Exercise directions: Extract only the lines running from the top of the entries to the line that holds "en.json - ciripel</sub> |". Include that line and omit the pictures.

----------

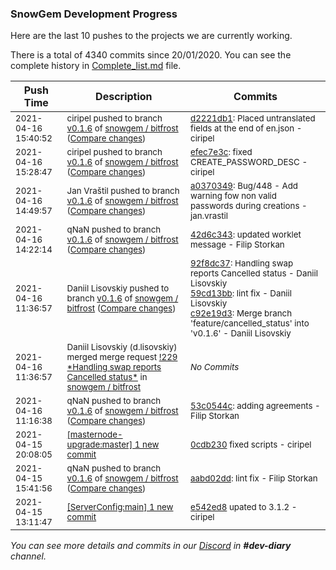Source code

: 
### SnowGem Development Progress

Here are the last 10 pushes to the projects we are currently working.

There is a total of 4340 commits since 20/01/2020. You can see the complete history in
 [Complete_list.md](Complete_list.md) file.

| Push Time | Description | Commits |
| --- | --- | --- |
| <sub>2021-04-16 15:40:52</sub> | <sub>ciripel pushed to branch [v0\.1\.6](https://gitlab.com/snowgem/bitfrost/commits/v0.1.6) of [snowgem / bitfrost](https://gitlab.com/snowgem/bitfrost) ([Compare changes](https://gitlab.com/snowgem/bitfrost/compare/efec7e3c73fec819da489ac1b15b6a2af3e362c8...d2221db1f6723ba50d56e08df95af3911468d217))</sub> | <sub>[d2221db1](https://gitlab.com/snowgem/bitfrost/-/commit/d2221db1f6723ba50d56e08df95af3911468d217): Placed untranslated fields at the end of en.json - ciripel</sub> |
| <sub>2021-04-16 15:28:47</sub> | <sub>ciripel pushed to branch [v0\.1\.6](https://gitlab.com/snowgem/bitfrost/commits/v0.1.6) of [snowgem / bitfrost](https://gitlab.com/snowgem/bitfrost) ([Compare changes](https://gitlab.com/snowgem/bitfrost/compare/a0370349aa24b5bf92be5eb357bd807c3ef8c80f...efec7e3c73fec819da489ac1b15b6a2af3e362c8))</sub> | <sub>[efec7e3c](https://gitlab.com/snowgem/bitfrost/-/commit/efec7e3c73fec819da489ac1b15b6a2af3e362c8): fixed CREATE_PASSWORD_DESC - ciripel</sub> |
| <sub>2021-04-16 14:49:57</sub> | <sub>Jan Vraštil pushed to branch [v0\.1\.6](https://gitlab.com/snowgem/bitfrost/commits/v0.1.6) of [snowgem / bitfrost](https://gitlab.com/snowgem/bitfrost) ([Compare changes](https://gitlab.com/snowgem/bitfrost/compare/42d6c3438262816a68fbeacb2b910805d7b79973...a0370349aa24b5bf92be5eb357bd807c3ef8c80f))</sub> | <sub>[a0370349](https://gitlab.com/snowgem/bitfrost/-/commit/a0370349aa24b5bf92be5eb357bd807c3ef8c80f): Bug/448 - Add warning fow non valid passwords during creations - jan.vrastil</sub> |
| <sub>2021-04-16 14:22:14</sub> | <sub>qNaN pushed to branch [v0\.1\.6](https://gitlab.com/snowgem/bitfrost/commits/v0.1.6) of [snowgem / bitfrost](https://gitlab.com/snowgem/bitfrost) ([Compare changes](https://gitlab.com/snowgem/bitfrost/compare/c92e19d343222e286f204f7f6f91a2b9c6163858...42d6c3438262816a68fbeacb2b910805d7b79973))</sub> | <sub>[42d6c343](https://gitlab.com/snowgem/bitfrost/-/commit/42d6c3438262816a68fbeacb2b910805d7b79973): updated worklet message - Filip Storkan</sub> |
| <sub>2021-04-16 11:36:57</sub> | <sub>Daniil Lisovskiy pushed to branch [v0\.1\.6](https://gitlab.com/snowgem/bitfrost/commits/v0.1.6) of [snowgem / bitfrost](https://gitlab.com/snowgem/bitfrost) ([Compare changes](https://gitlab.com/snowgem/bitfrost/compare/53c0544c6eec8d135512d725b3f5ba0b91793ef8...c92e19d343222e286f204f7f6f91a2b9c6163858))</sub> | <sub>[92f8dc37](https://gitlab.com/snowgem/bitfrost/-/commit/92f8dc3732b21b5686a8b3b6c05f61c7925d9bf8): Handling swap reports Cancelled status - Daniil Lisovskiy<br>[59cd13bb](https://gitlab.com/snowgem/bitfrost/-/commit/59cd13bbcd993cae6a26103908a8e81a1f17cf20): lint fix - Daniil Lisovskiy<br>[c92e19d3](https://gitlab.com/snowgem/bitfrost/-/commit/c92e19d343222e286f204f7f6f91a2b9c6163858): Merge branch 'feature/cancelled_status' into 'v0.1.6' - Daniil Lisovskiy</sub> |
| <sub>2021-04-16 11:36:57</sub> | <sub>Daniil Lisovskiy (d.lisovskiy) merged merge request [\!229 \*Handling swap reports Cancelled status\*](https://gitlab.com/snowgem/bitfrost/-/merge_requests/229) in [snowgem / bitfrost](https://gitlab.com/snowgem/bitfrost)</sub> | <sub>_No Commits_</sub> |
| <sub>2021-04-16 11:16:38</sub> | <sub>qNaN pushed to branch [v0\.1\.6](https://gitlab.com/snowgem/bitfrost/commits/v0.1.6) of [snowgem / bitfrost](https://gitlab.com/snowgem/bitfrost) ([Compare changes](https://gitlab.com/snowgem/bitfrost/compare/aabd02ddb8756e5b920537661797ebe99dbb03c3...53c0544c6eec8d135512d725b3f5ba0b91793ef8))</sub> | <sub>[53c0544c](https://gitlab.com/snowgem/bitfrost/-/commit/53c0544c6eec8d135512d725b3f5ba0b91793ef8): adding agreements - Filip Storkan</sub> |
| <sub>2021-04-15 20:08:05</sub> | <sub>[[masternode-upgrade:master] 1 new commit](https://github.com/TENTOfficial/masternode-upgrade/commit/0cdb23038fe7903f6dcb579551f567c64223db00)</sub> | <sub>[0cdb230](https://github.com/TENTOfficial/masternode-upgrade/commit/0cdb23038fe7903f6dcb579551f567c64223db00) fixed scripts - ciripel</sub> |
| <sub>2021-04-15 15:41:56</sub> | <sub>qNaN pushed to branch [v0\.1\.6](https://gitlab.com/snowgem/bitfrost/commits/v0.1.6) of [snowgem / bitfrost](https://gitlab.com/snowgem/bitfrost) ([Compare changes](https://gitlab.com/snowgem/bitfrost/compare/5381c1298db3466dc65d3483de12951476d7e865...aabd02ddb8756e5b920537661797ebe99dbb03c3))</sub> | <sub>[aabd02dd](https://gitlab.com/snowgem/bitfrost/-/commit/aabd02ddb8756e5b920537661797ebe99dbb03c3): lint fix - Filip Storkan</sub> |
| <sub>2021-04-15 13:11:47</sub> | <sub>[[ServerConfig:main] 1 new commit](https://github.com/TENTOfficial/ServerConfig/commit/e542ed87d582a64004019909fac6061cd65ba70f)</sub> | <sub>[e542ed8](https://github.com/TENTOfficial/ServerConfig/commit/e542ed87d582a64004019909fac6061cd65ba70f) upated to 3.1.2 - ciripel</sub> |

_You can see more details and commits in our [Discord](https://discord.gg/zumGnbg) in **#dev-diary** channel._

----------

Task response:
Source code

: 
### SnowGem Development Progress

Here are the last 10 pushes to the projects we are currently working.

There is a total of 4340 commits since 20/01/2020. You can see the complete history in
 [Complete_list.md](Complete_list.md) file.

| Push Time | Description | Commits |
| --- | --- | --- |
| <sub>2021-04-16 15:40:52</sub> | <sub>ciripel pushed to branch [v0\.1\.6](https://gitlab.com/snowgem/bitfrost/commits/v0.1.6) of [snowgem / bitfrost](https://gitlab.com/snowgem/bitfrost) ([Compare changes](https://gitlab.com/snowgem/bitfrost/compare/efec7e3c73fec819da489ac1b15b6a2af3e362c8...d2221db1f6723ba50d56e08df95af3911468d217))</sub> | <sub>[d2221db1](https://gitlab.com/snowgem/bitfrost/-/commit/d2221db1f6723ba50d56e08df95af3911468d217): Placed untranslated fields at the end of en.json - ciripel</sub> |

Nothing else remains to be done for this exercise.